_DATA FOR ANALYSIS_.
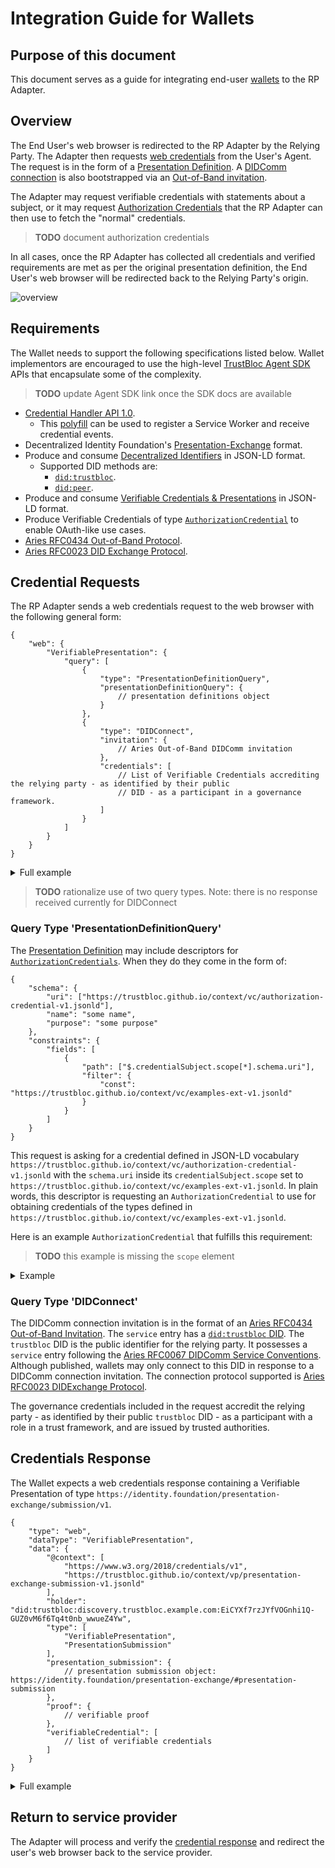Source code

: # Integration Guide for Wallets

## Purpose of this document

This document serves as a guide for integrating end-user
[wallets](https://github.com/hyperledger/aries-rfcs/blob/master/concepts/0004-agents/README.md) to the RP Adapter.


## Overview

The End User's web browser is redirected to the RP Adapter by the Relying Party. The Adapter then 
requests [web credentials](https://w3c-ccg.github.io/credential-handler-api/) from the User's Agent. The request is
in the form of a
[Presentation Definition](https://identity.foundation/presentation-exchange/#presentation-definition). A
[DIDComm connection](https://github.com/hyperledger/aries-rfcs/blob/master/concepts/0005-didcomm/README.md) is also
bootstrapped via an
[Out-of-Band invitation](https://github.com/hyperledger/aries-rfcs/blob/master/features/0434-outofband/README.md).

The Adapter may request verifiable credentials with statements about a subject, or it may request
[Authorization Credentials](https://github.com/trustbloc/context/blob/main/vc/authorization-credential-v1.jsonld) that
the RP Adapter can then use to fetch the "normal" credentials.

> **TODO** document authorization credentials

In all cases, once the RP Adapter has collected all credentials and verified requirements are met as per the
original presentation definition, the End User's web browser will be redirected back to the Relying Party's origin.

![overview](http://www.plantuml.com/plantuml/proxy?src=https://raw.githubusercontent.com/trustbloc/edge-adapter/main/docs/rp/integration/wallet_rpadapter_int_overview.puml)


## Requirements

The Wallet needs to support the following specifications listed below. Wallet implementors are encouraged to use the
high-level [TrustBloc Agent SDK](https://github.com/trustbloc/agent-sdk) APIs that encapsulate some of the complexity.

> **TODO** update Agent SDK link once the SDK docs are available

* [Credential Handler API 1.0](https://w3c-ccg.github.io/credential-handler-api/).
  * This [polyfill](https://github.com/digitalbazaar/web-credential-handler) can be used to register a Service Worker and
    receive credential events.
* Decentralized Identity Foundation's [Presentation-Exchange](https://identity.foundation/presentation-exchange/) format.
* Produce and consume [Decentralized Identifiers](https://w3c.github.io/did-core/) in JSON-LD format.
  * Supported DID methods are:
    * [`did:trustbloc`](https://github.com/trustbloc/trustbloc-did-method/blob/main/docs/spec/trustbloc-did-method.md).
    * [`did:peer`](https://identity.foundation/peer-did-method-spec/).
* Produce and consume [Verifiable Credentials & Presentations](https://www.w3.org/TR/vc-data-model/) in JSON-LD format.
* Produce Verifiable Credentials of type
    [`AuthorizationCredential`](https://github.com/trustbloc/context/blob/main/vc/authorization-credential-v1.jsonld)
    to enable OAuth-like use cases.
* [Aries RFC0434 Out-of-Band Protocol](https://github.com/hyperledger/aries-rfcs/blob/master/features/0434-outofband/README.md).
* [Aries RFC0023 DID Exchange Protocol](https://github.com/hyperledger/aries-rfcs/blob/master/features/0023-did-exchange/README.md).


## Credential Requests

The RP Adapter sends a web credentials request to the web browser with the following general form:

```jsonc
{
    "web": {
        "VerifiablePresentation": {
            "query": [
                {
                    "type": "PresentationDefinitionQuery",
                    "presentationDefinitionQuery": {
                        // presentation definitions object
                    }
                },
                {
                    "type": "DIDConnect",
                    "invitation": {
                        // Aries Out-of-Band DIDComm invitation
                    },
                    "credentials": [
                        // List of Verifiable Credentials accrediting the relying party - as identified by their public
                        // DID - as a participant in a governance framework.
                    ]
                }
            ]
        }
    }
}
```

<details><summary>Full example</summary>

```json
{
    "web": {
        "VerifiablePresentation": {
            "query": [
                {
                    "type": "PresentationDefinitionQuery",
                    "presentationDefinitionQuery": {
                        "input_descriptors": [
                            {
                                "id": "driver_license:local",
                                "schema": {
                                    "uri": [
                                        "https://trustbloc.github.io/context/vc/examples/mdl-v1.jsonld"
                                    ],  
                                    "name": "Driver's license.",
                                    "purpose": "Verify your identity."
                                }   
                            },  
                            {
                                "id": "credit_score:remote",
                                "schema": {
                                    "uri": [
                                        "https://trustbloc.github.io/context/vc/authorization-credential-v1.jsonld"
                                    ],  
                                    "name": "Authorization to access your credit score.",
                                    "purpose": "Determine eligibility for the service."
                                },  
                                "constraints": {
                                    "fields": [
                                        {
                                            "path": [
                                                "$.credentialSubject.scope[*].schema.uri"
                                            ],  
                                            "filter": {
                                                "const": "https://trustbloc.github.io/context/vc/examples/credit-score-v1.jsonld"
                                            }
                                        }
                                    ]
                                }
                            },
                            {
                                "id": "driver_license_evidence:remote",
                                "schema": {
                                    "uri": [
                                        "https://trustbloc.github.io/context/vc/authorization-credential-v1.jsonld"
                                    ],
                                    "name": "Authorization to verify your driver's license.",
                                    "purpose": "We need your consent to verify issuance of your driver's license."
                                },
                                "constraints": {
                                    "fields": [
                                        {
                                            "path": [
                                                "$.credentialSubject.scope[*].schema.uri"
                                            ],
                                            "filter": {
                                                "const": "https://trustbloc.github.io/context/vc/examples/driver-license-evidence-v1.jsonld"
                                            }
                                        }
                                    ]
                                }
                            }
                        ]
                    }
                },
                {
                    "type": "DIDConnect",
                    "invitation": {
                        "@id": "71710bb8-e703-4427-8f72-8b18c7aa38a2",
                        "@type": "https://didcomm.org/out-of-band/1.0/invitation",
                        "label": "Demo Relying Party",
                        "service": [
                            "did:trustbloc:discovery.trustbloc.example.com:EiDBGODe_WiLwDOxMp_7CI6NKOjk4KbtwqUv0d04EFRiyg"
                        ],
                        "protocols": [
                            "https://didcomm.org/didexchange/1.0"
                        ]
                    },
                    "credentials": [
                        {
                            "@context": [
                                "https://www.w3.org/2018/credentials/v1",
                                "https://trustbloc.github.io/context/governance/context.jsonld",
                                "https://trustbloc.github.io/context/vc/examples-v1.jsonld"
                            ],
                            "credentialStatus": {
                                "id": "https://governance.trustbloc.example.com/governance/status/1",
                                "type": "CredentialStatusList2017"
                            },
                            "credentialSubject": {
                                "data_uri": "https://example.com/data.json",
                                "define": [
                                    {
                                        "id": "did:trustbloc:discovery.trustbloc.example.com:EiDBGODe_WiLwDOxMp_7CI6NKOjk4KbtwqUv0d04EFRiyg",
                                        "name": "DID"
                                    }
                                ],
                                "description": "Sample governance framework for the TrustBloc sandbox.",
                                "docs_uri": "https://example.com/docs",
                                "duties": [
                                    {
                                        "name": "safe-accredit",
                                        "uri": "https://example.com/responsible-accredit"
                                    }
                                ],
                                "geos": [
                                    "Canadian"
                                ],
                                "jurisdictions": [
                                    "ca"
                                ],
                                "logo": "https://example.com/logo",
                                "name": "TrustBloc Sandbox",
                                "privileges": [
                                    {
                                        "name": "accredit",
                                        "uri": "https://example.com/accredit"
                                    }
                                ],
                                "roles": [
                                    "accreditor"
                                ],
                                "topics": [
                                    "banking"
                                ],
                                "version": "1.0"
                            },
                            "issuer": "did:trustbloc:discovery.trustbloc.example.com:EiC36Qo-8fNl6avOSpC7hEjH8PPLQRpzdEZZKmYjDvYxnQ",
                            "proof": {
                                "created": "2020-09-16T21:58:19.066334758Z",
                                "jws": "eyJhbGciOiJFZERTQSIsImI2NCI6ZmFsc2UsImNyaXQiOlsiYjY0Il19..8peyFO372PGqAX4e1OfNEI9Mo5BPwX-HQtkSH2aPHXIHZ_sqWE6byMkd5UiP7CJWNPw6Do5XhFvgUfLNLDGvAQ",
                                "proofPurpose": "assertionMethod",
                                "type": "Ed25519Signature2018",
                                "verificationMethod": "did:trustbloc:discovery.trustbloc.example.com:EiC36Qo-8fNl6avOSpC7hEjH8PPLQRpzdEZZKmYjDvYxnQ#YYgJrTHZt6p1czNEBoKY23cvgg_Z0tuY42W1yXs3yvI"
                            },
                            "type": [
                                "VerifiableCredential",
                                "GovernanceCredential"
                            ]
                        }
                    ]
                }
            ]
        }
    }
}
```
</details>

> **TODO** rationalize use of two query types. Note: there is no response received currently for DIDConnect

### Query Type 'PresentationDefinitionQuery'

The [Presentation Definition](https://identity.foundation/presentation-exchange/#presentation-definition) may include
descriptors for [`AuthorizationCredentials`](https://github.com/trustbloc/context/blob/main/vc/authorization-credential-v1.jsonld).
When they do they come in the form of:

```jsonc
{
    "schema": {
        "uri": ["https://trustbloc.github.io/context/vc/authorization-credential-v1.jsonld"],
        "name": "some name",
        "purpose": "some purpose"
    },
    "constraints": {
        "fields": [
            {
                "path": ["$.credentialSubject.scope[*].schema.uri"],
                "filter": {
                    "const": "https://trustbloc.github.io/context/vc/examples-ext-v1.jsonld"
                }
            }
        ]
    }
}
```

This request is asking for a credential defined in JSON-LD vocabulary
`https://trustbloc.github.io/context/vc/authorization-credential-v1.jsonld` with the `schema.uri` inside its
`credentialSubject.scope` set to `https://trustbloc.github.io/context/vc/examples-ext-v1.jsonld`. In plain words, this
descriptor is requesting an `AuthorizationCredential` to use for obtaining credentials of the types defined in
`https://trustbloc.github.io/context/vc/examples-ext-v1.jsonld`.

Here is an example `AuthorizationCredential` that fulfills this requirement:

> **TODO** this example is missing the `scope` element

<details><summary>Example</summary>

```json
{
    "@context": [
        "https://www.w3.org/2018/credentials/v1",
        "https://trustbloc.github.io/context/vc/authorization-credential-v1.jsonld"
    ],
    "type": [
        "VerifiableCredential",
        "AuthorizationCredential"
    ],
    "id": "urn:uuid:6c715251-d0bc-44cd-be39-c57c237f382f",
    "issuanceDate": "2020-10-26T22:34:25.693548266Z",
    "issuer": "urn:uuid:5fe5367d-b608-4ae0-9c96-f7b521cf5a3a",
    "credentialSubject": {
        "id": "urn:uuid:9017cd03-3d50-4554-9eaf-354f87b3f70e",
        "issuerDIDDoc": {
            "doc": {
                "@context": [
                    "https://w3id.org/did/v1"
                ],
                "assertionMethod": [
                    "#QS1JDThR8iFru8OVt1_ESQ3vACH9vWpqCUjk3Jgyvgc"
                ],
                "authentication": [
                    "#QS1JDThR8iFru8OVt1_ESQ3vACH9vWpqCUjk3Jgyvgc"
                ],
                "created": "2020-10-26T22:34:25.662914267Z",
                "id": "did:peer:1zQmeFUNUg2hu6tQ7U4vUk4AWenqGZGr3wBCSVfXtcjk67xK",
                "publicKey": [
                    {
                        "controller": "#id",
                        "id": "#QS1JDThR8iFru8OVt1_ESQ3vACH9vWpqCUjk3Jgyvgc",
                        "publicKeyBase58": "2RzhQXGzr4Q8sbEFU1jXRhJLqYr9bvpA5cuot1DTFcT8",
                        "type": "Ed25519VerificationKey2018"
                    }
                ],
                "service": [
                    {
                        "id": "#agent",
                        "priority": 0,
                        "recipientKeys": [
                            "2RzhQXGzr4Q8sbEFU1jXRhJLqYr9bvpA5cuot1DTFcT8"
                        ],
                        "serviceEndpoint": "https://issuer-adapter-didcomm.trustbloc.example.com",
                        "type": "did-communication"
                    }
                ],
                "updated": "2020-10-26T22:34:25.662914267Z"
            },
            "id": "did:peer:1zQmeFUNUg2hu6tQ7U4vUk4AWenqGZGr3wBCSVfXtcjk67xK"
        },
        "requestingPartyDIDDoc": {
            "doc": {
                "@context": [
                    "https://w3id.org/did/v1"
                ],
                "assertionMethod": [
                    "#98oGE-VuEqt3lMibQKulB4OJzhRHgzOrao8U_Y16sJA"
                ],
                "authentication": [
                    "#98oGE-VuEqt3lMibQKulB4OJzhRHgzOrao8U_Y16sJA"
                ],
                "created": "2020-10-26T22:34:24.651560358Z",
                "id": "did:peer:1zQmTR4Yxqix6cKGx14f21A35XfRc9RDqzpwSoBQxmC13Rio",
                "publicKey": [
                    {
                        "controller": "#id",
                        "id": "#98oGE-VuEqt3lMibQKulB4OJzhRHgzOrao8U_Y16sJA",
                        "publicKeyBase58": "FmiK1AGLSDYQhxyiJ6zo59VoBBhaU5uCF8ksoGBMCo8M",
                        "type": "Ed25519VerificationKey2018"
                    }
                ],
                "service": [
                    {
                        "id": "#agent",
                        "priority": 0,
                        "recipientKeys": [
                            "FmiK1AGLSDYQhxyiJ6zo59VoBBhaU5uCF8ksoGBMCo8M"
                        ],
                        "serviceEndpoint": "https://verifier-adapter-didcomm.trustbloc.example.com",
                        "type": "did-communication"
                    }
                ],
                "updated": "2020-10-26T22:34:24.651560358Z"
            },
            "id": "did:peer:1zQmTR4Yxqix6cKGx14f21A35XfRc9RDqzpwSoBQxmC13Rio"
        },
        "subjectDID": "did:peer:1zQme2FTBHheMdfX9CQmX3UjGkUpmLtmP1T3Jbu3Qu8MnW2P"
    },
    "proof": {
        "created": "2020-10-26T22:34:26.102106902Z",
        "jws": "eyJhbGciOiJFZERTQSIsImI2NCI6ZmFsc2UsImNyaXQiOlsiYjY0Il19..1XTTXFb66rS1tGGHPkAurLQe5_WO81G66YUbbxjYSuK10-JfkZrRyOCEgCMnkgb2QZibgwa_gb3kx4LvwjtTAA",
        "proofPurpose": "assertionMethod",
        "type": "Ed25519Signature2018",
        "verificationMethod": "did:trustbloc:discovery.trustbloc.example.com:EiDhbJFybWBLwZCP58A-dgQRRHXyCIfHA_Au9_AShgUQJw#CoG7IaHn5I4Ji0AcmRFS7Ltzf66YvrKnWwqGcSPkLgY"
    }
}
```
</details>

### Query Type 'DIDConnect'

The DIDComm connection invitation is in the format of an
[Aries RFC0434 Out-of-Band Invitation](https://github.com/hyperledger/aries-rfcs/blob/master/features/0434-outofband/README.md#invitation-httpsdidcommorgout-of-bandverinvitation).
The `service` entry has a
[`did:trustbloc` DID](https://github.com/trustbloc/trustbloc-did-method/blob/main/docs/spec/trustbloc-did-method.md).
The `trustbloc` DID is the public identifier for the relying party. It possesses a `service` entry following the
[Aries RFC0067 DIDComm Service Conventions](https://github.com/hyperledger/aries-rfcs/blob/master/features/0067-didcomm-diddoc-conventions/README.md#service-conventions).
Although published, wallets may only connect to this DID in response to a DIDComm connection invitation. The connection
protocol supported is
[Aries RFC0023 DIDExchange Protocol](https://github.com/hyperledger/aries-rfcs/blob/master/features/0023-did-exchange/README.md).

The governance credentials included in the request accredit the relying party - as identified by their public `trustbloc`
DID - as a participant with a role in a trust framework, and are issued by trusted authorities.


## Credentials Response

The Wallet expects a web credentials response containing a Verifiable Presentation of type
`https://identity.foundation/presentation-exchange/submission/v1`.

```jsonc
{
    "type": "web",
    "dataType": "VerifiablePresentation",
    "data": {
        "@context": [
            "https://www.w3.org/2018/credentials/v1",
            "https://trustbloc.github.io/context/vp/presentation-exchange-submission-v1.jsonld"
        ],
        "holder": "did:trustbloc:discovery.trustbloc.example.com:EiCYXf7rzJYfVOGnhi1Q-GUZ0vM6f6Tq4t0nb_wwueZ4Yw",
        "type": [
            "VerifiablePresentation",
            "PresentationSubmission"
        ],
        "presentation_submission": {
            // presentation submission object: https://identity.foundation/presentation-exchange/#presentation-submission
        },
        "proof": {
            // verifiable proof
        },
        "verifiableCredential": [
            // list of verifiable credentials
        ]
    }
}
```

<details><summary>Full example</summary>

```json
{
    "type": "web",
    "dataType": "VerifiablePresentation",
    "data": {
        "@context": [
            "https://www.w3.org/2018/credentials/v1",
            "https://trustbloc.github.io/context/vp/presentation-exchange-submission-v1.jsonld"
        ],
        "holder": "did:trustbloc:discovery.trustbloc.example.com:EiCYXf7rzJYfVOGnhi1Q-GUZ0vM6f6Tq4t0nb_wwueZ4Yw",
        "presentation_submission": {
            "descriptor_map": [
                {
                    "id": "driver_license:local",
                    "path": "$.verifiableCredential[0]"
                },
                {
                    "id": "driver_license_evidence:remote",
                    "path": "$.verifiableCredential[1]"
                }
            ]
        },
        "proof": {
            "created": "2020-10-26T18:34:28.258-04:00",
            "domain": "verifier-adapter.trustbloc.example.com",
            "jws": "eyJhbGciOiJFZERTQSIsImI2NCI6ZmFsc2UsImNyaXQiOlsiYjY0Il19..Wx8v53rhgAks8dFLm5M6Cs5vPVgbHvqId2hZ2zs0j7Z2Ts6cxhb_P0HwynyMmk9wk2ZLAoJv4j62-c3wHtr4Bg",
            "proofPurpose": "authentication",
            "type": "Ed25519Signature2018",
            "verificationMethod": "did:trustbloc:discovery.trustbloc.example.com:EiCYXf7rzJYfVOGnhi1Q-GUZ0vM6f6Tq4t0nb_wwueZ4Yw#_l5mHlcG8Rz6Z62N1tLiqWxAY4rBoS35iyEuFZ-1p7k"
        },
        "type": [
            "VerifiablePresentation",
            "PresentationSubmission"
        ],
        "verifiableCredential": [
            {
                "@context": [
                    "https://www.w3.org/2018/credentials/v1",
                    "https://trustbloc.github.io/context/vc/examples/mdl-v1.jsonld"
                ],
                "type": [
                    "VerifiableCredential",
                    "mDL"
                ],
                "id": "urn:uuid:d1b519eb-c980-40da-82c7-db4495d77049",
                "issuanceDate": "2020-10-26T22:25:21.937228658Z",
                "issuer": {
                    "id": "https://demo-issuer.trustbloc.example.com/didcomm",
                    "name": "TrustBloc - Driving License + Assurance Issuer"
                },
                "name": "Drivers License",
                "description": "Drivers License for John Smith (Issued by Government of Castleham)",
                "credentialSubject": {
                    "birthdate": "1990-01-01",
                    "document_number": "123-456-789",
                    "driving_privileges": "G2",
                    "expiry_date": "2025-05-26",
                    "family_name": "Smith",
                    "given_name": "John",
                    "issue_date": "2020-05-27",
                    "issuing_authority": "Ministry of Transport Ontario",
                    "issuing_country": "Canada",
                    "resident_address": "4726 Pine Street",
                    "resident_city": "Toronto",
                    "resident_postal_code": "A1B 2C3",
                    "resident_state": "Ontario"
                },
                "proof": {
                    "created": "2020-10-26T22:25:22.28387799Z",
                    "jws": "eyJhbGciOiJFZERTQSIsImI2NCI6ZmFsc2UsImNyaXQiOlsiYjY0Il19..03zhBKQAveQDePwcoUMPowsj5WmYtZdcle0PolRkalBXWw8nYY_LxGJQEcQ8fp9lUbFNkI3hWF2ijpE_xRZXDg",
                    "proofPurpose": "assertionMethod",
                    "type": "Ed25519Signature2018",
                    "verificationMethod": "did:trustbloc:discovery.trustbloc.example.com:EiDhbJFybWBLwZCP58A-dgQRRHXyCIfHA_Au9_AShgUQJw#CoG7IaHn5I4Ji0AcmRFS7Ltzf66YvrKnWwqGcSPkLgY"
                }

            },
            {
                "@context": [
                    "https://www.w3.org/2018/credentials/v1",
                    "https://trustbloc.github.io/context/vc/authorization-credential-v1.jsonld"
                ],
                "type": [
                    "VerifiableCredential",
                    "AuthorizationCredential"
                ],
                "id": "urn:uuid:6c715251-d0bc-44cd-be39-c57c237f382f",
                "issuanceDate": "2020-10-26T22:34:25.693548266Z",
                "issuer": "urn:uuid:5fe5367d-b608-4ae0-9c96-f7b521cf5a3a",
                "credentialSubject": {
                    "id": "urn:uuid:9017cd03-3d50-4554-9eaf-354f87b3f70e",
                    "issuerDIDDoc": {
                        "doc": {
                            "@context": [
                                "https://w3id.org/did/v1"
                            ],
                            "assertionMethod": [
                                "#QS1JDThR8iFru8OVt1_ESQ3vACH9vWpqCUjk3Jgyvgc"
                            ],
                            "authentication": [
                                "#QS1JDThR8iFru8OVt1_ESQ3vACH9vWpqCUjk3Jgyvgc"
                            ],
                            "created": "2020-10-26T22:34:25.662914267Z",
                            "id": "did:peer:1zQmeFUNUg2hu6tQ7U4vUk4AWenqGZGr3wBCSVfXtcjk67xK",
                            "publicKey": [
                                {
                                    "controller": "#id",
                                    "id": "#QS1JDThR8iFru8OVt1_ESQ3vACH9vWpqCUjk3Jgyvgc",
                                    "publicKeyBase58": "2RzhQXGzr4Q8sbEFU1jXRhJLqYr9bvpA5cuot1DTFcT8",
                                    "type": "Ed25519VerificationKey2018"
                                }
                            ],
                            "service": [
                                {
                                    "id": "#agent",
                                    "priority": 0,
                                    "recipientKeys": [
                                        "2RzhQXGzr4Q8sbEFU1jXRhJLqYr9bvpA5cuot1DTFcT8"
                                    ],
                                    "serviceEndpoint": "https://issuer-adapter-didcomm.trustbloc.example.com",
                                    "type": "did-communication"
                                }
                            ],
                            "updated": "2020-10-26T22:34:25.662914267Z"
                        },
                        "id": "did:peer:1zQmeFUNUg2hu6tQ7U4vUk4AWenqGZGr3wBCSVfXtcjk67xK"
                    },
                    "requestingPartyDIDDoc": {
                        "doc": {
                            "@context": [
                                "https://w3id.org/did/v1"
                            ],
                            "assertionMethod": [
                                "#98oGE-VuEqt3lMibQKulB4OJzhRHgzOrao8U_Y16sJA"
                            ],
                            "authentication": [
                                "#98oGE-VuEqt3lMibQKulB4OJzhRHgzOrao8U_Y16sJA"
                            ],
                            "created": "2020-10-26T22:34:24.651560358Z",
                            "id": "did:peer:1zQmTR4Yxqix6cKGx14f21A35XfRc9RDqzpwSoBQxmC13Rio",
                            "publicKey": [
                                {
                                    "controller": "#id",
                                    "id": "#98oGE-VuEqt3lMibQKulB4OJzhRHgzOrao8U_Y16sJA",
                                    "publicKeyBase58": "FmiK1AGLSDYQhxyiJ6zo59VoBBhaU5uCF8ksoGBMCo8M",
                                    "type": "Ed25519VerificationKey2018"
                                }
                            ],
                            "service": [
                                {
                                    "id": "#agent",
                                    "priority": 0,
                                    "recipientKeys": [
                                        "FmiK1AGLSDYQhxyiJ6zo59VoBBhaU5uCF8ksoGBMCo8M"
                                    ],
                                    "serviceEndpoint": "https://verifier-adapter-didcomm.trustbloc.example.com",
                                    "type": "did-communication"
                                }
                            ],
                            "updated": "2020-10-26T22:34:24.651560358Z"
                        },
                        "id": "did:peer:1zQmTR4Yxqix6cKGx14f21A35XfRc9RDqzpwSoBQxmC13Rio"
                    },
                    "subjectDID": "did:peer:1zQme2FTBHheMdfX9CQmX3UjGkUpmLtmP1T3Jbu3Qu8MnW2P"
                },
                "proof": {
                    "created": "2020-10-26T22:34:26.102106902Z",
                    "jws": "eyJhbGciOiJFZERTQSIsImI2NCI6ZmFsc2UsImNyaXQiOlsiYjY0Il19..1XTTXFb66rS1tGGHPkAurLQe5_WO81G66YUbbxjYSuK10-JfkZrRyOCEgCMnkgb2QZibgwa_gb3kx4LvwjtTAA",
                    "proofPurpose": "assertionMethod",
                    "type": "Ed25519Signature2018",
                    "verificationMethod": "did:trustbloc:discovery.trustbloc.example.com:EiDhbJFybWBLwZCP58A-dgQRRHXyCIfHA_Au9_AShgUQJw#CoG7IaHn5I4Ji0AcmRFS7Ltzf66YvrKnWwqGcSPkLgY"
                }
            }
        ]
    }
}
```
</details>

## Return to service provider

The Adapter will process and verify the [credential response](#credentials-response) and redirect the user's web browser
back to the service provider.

---

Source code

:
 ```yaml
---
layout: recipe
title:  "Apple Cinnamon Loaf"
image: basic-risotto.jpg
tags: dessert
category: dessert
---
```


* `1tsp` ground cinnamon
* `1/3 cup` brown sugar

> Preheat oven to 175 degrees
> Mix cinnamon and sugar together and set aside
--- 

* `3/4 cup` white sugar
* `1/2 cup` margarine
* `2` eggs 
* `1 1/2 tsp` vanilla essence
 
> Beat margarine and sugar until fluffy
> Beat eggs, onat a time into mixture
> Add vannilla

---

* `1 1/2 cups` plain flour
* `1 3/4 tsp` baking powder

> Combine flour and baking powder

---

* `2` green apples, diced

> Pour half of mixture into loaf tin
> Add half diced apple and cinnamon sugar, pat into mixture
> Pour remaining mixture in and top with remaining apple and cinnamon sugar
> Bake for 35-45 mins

_INSTRUCTIONS TO FOLLOW_. Where does "entry" appear in the records above? Copy each line that holds it.

_RESULT_.
The `service` entry has a
The `trustbloc` DID is the public identifier for the relying party. It possesses a `service` entry following the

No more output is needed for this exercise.